> Excerpted records:
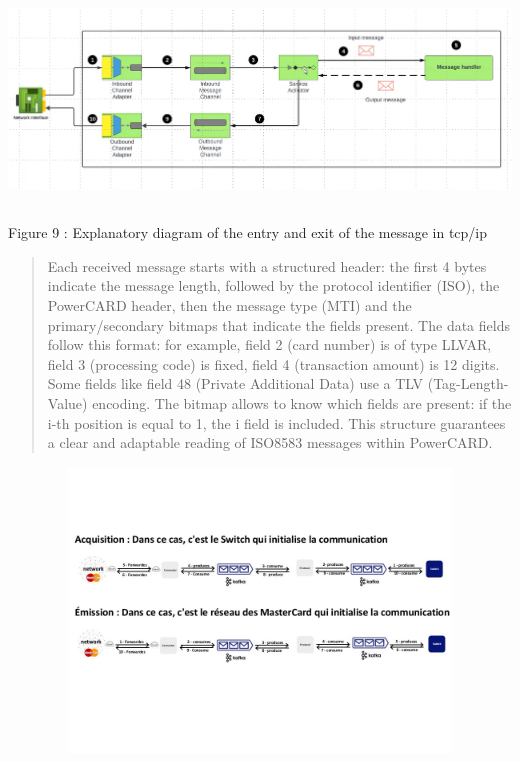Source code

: \documentclass[12pt,a4paper]{report}
\begin{document}
\includegraphics[width=6.10918in,height=2.20398in]{vertopal_d1b0b2209edd4c6aa8254f57daa0953b/media/image28.png}

\protect\hypertarget{_Toc201954485}{}{}Figure 9 : Explanatory diagram of
the entry and exit of the message in tcp/ip

\begin{quote}
Each received message starts with a structured header: the first 4 bytes
indicate the message length, followed by the protocol identifier (ISO),
the PowerCARD header, then the message type (MTI) and the
primary/secondary bitmaps that indicate the fields present. The data
fields follow this format: for example, field 2 (card number) is of type
LLVAR, field 3 (processing code) is fixed, field 4 (transaction amount)
is 12 digits. Some fields like field 48 (Private Additional Data) use a
TLV (Tag-Length-Value) encoding. The bitmap allows to know which fields
are present: if the i-th position is equal to 1, the i field is
included. This structure guarantees a clear and adaptable reading of
ISO8583 messages within PowerCARD.
\end{quote}

\includegraphics[width=7.37731in,height=2.99251in]{vertopal_d1b0b2209edd4c6aa8254f57daa0953b/media/image29.jpeg}
\end{document}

> Problem: Starting at the line that contains "are present: if", retype each line through the end of the listing above and nothing else.

> Problem solution:
are present: if the i-th position is equal to 1, the i field is
included. This structure guarantees a clear and adaptable reading of
ISO8583 messages within PowerCARD.
\end{quote}

\includegraphics[width=7.37731in,height=2.99251in]{vertopal_d1b0b2209edd4c6aa8254f57daa0953b/media/image29.jpeg}
\end{document}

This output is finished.